Responding to Timasmith...

> So after having using UML many times, now I am using it for some real,
> as in a real information system with real complexity.
> 
> I find myself stumped as how to model the architecture that handles
> maintaining a history of object instances.
> 
> Say I have a person, visit, account, order and charge classes.
> 
> Charges are created on order and associated with an account, order and
> person.
> 
> Orders are placed on a visit.  An account is a many to many association
> with a visit.  i.e. a visit can span multiple accounts or a single
> account can be used for many visits.

I agree with Bouma that you need to put some more words around these 
requirements.  Please indicate where the following model differs from 
your problem.  [Note that you imply that [Visit] is an associative 
object, but I don't see why.  Nor do I see a need a *:* relationship.]

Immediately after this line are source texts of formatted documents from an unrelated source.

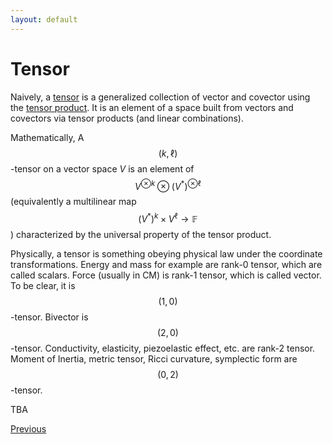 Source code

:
 ```yaml
---
layout: default
---
```


# Tensor

Naively, a [tensor](https://en.wikipedia.org/wiki/Tensor) is a generalized collection of vector and covector using the [tensor product](https://en.wikipedia.org/wiki/Tensor_product). It is an element of a space built from vectors and covectors via tensor products (and linear combinations).

Mathematically, A $$(k,\ell)$$-tensor on a vector space $V$ is an element of $$V^{\otimes k}\otimes (V^*)^{\otimes \ell}$$ (equivalently a multilinear map $$(V^*)^k\times V^\ell\to\mathbb{F}$$) characterized by the universal property of the tensor product.


Physically, a tensor is something obeying physical law under the coordinate transformations.
Energy and mass for example are rank-0 tensor, which are called scalars. Force (usually in CM) is rank-1 tensor, which is called vector. To be clear, it is $$(1, 0)$$-tensor. Bivector is $$(2,0)$$-tensor. Conductivity, elasticity, piezoelastic effect, etc. are rank-2 tensor. Moment of Inertia, metric tensor, Ricci curvature, symplectic form are $$(0,2)$$-tensor.


TBA

<div class="pagination">
  <a href="{{ 'Phys/Phys_content.html' | relative_url }}" class="prev-button">Previous</a>
</div> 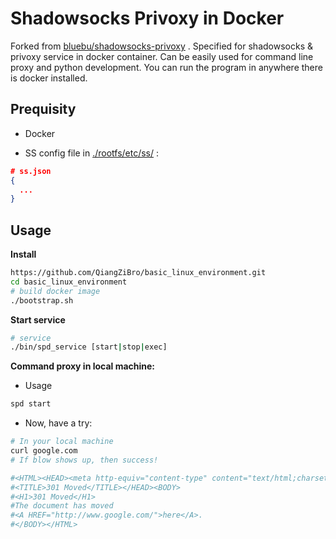 # Shadowsocks Privoxy in Docker

Forked from [bluebu/shadowsocks-privoxy](bluebu/shadowsocks-privoxy) . Specified for shadowsocks & privoxy service in docker container. Can be easily used for command line proxy and python development. You can run the program in anywhere there is docker installed.

## Prequisity

- Docker

- SS config file in [./rootfs/etc/ss/](./rootfs/etc/ss/) :

```json
# ss.json
{
  ...
}
```



## Usage

**Install**

```bash
https://github.com/QiangZiBro/basic_linux_environment.git
cd basic_linux_environment
# build docker image
./bootstrap.sh
```



**Start service**

```bash
# service
./bin/spd_service [start|stop|exec]
```



**Command proxy in local machine:**

- Usage
```bash
spd start
```
- Now, have a try:
```bash
# In your local machine
curl google.com
# If blow shows up, then success!

#<HTML><HEAD><meta http-equiv="content-type" content="text/html;charset=utf-8">
#<TITLE>301 Moved</TITLE></HEAD><BODY>
#<H1>301 Moved</H1>
#The document has moved
#<A HREF="http://www.google.com/">here</A>.
#</BODY></HTML>
```
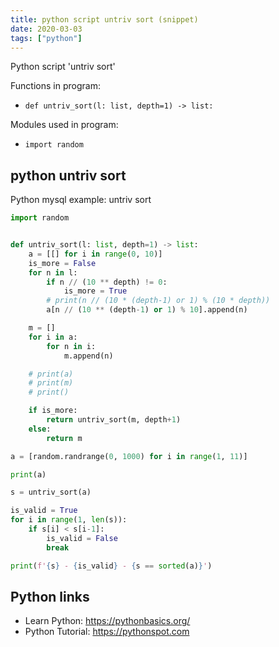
 ```yaml
---
title: python script untriv sort (snippet)
date: 2020-03-03
tags: ["python"]
---
```

Python script 'untriv sort'

Functions in program: 
* `def untriv_sort(l: list, depth=1) -> list:`

Modules used in program: 
* `import random`

## python untriv sort

Python mysql example: untriv sort

```python
import random


def untriv_sort(l: list, depth=1) -> list:
    a = [[] for i in range(0, 10)]
    is_more = False
    for n in l:
        if n // (10 ** depth) != 0:
            is_more = True
        # print(n // (10 * (depth-1) or 1) % (10 * depth))
        a[n // (10 ** (depth-1) or 1) % 10].append(n)

    m = []
    for i in a:
        for n in i:
            m.append(n)

    # print(a)
    # print(m)
    # print()

    if is_more:
        return untriv_sort(m, depth+1)
    else:
        return m

a = [random.randrange(0, 1000) for i in range(1, 11)]

print(a)

s = untriv_sort(a)

is_valid = True
for i in range(1, len(s)):
    if s[i] < s[i-1]:
        is_valid = False
        break

print(f'{s} - {is_valid} - {s == sorted(a)}')


```

## Python links

- Learn Python: https://pythonbasics.org/
- Python Tutorial: https://pythonspot.com
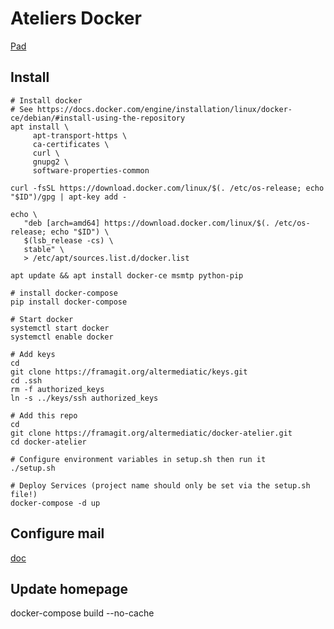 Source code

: # Ateliers Docker

[Pad](https://mypads.framapad.org/mypads/?/mypads/group/altermediatic-toulouse-deatm79d/pad/view/docker-atelier-acqwh7km)

## Install

```
# Install docker
# See https://docs.docker.com/engine/installation/linux/docker-ce/debian/#install-using-the-repository
apt install \
     apt-transport-https \
     ca-certificates \
     curl \
     gnupg2 \
     software-properties-common

curl -fsSL https://download.docker.com/linux/$(. /etc/os-release; echo "$ID")/gpg | apt-key add -

echo \
   "deb [arch=amd64] https://download.docker.com/linux/$(. /etc/os-release; echo "$ID") \
   $(lsb_release -cs) \
   stable" \
   > /etc/apt/sources.list.d/docker.list

apt update && apt install docker-ce msmtp python-pip

# install docker-compose
pip install docker-compose

# Start docker
systemctl start docker
systemctl enable docker

# Add keys
cd
git clone https://framagit.org/altermediatic/keys.git
cd .ssh
rm -f authorized_keys
ln -s ../keys/ssh authorized_keys

# Add this repo
cd
git clone https://framagit.org/altermediatic/docker-atelier.git
cd docker-atelier

# Configure environment variables in setup.sh then run it
./setup.sh

# Deploy Services (project name should only be set via the setup.sh file!)
docker-compose -d up
```

## Configure mail

[doc](mail)

## Update homepage

docker-compose build --no-cache
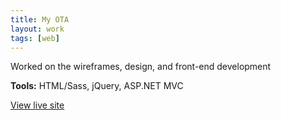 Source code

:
 ```yaml
---
title: My OTA
layout: work
tags: [web]
---
```


Worked on the wireframes, design, and front-end development

**Tools:** HTML/Sass, jQuery, ASP.NET MVC

<p class="gotolive"><a class="btn" href="http://myota.tradingacademy.com/">View live site</a></p>

<figure class="project-img">
  <img class="lazy" data-src="{{ '/assets/img/works/myota_1.jpg' | relative_url }}">
</figure>

<figure class="project-img">
  <img class="lazy" data-src="{{ '/assets/img/works/myota_2.jpg' | relative_url }}">
</figure>

<figure class="project-img">
  <img class="lazy" data-src="{{ '/assets/img/works/myota_3.jpg' | relative_url }}">
</figure> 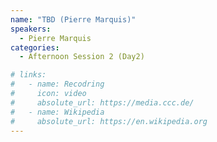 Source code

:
 ```yaml
---
name: "TBD (Pierre Marquis)"
speakers:
  - Pierre Marquis
categories:
  - Afternoon Session 2 (Day2)

# links:
#   - name: Recodring
#     icon: video
#     absolute_url: https://media.ccc.de/
#   - name: Wikipedia
#     absolute_url: https://en.wikipedia.org
---
```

          1        R1        owns *
[Person] ------------------------- [Account]
+ name                              + accountNo
     | 1                                 | 1
     |                                   | made against
     | R2                                |
     |                                   |
     | makes                             |
     | *                                 |
[Visit]                                 | R5
+ visitNo                               |
     | 1                                 |
     | associated with                   |
     |                                   |
     | R3                                |
     |                                   |
     | * 1                               |
[Order] --------------------------------+
+ OrderNo
   1 |
     |
     | R4
     |
     | composed of
     | *
[Charge]

Now the user wants to know the account number for an [Order] identified 
as '1'.  To get that one finds the Order that has identity '1' and then 
navigates the R5 relationship to get the account number.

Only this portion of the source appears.